Item: You are going to have to do this on your own. Even if you were lucky enough to have a few good teachers, you must make yourself a writer.

Item: Start reading, and stop reading crap. Identify prose stylists whose clarity and effectiveness you admire. Examine them closely. Try to imitate their diction, their syntax, their cadences, their metaphors. John McPhee’s books may impress, and the other New Yorker writers are worth attention. But find the writers who speak to you, in newspapers, magazine, books, and online.

Item: Get yourself informed about language. You need to understand the tools in your toolbox. Garner’s Modern American Usage, Merriam-Webster’s Dictionary of English Usage, and other manuals will help you to achieve greater precision.

Item: Write, and revise. Writing is a craft you learn by doing the work. When you have a first draft, put it aside. Come back to it a few hours later, or better, the next day. Manage your embarrassment at how shoddy it is and get to work at tightening it, sharpening the focus, selecting more effective words.

Item: Get advice. Find an outlet other than your private journal. Blog if you have to. Better still, get paid for it. Seek responses from your readers. Find someone whose taste and judgment you trust, and ask him or her to be frank about your work. Your mother may want to frame your every scribble, but you need someone who will tell you what you need to hear to keep you from making an ass of yourself in public.

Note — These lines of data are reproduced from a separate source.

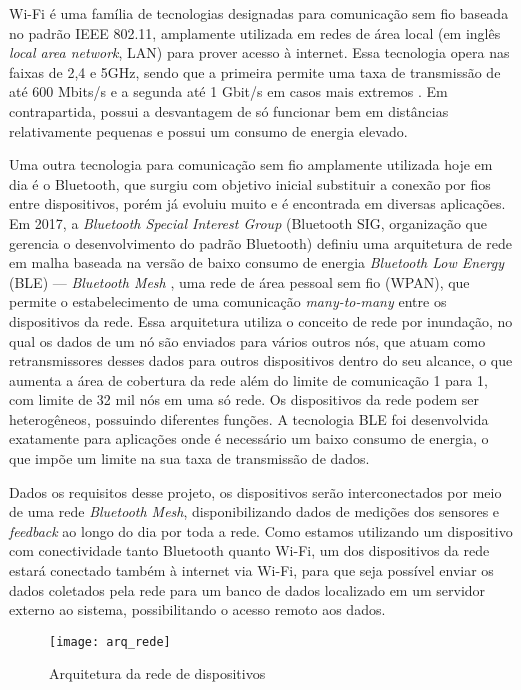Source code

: \documentclass[monografia.tex]{subfiles}
\begin{document}
Wi-Fi é uma família de tecnologias designadas para comunicação sem fio baseada no padrão IEEE 802.11, amplamente utilizada em redes de área local (em inglês \textit{local area network}, LAN) para prover acesso à internet. Essa tecnologia opera nas faixas de 2,4 e 5GHz, sendo que a primeira permite uma taxa de transmissão de até 600 Mbits/s e a segunda até 1 Gbit/s em casos mais extremos \cite{Wi-Fi-datarate}. Em contrapartida, possui a desvantagem de só funcionar bem em distâncias relativamente pequenas e possui um consumo de energia elevado.

Uma outra tecnologia para comunicação sem fio amplamente utilizada hoje em dia é o Bluetooth, que surgiu com objetivo inicial substituir a conexão por fios entre dispositivos, porém já evoluiu muito e é encontrada em diversas aplicações. Em 2017, a \textit{Bluetooth Special Interest Group} (Bluetooth SIG, organização que gerencia o desenvolvimento do padrão Bluetooth) definiu uma arquitetura de rede em malha baseada na versão de baixo consumo de energia \textit{Bluetooth Low Energy} (BLE) --- \textit{Bluetooth Mesh} \cite{BLE-mesh}, uma rede de área pessoal sem fio (WPAN), que permite o estabelecimento de uma comunicação \textit{many-to-many} entre os dispositivos da rede. Essa arquitetura utiliza o conceito de rede por inundação, no qual os dados de um nó são enviados para vários outros nós, que atuam como retransmissores desses dados para outros dispositivos dentro do seu alcance, o que aumenta a área de cobertura da rede além do limite de comunicação 1 para 1, com limite de 32 mil nós em uma só rede. Os dispositivos da rede podem ser heterogêneos, possuindo diferentes funções. A tecnologia BLE foi desenvolvida exatamente para aplicações onde é necessário um baixo consumo de energia, o que impõe um limite na sua taxa de transmissão de dados.

Dados os requisitos desse projeto, os dispositivos serão interconectados por meio de uma rede \textit{Bluetooth Mesh}, disponibilizando dados de medições dos sensores e \textit{feedback} ao longo do dia por toda a rede. Como estamos utilizando um dispositivo com conectividade tanto Bluetooth quanto Wi-Fi, um dos dispositivos da rede estará conectado também à internet via Wi-Fi, para que seja possível enviar os dados coletados pela rede para um banco de dados localizado em um servidor externo ao sistema, possibilitando o acesso remoto aos dados.

\begin{figure}[h!]
    \texttt{[image: arq\_rede]}
    \caption{Arquitetura da rede de dispositivos}
    \label{fig:Diagrama de Blocos}
\end{figure}
\end{document}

Item: Settle in for the long term. The headline on this post is one of my favorite lines from Chaucer, “The lyf so short, the craft so long to lerne.” The life so short, the craft so long to learn. So get at it.

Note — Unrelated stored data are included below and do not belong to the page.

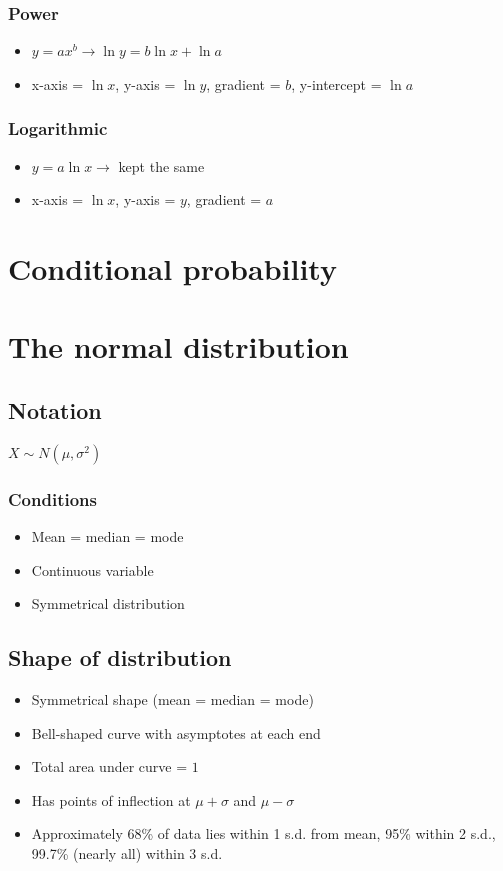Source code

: \documentclass[oneside,fleqn,11pt]{book}
\begin{document}
	\subsection{Power}
	\begin{itemize}
		\item $y=ax^b\rightarrow\ln y = b\ln x + \ln a$
		\item x-axis = $\ln x$, y-axis = $\ln y$, gradient = $b$, y-intercept = $\ln a$
	\end{itemize}
	
	\subsection{Logarithmic}
	\begin{itemize}
		\item $y=a\ln x\rightarrow$ kept the same
		\item x-axis = $\ln x$, y-axis = $y$, gradient = $a$
	\end{itemize}
	
	\pagebreak
	
	\chapter{Conditional probability}
	
	\pagebreak
	
	\chapter{The normal distribution}
	
	\section{Notation}
	$X \sim N(\mu,\sigma^2)$
	\subsection{Conditions}
	\begin{itemize}
		\item Mean = median = mode
		\item Continuous variable
		\item Symmetrical distribution
	\end{itemize}
	\section{Shape of distribution}
	\begin{itemize}
		\item Symmetrical shape (mean = median = mode)
		\item Bell-shaped curve with asymptotes at each end
		\item Total area under curve = $1$
		\item Has points of inflection at $\mu+\sigma$ and $\mu-\sigma$
		\item Approximately 68\% of data lies within 1 s.d. from mean, 95\% within 2 s.d., 99.7\% (nearly all) within 3 s.d.
	\end{itemize}
	
\end{document}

There is not much more to be said, but I  also recommend an earlier article (2006 - PDF) by Gerald Grow that has an excellent review of the various forces at work in teaching English and grammar and the tug of war that this poses for journalism teachers:


By contrast, journalism in any given year is dominated by the prescriptive grammar that governs practitioners at that time — embodied in stylebooks and specific reference works. To journalism teachers, it is fine for students to develop a broad, relativistic understanding of the changing nature of

language, and for English teachers to teach this. But our students also have to master the standard grammar of the time — however arbitrary some of it may be — and many things about grammar are arbitrary.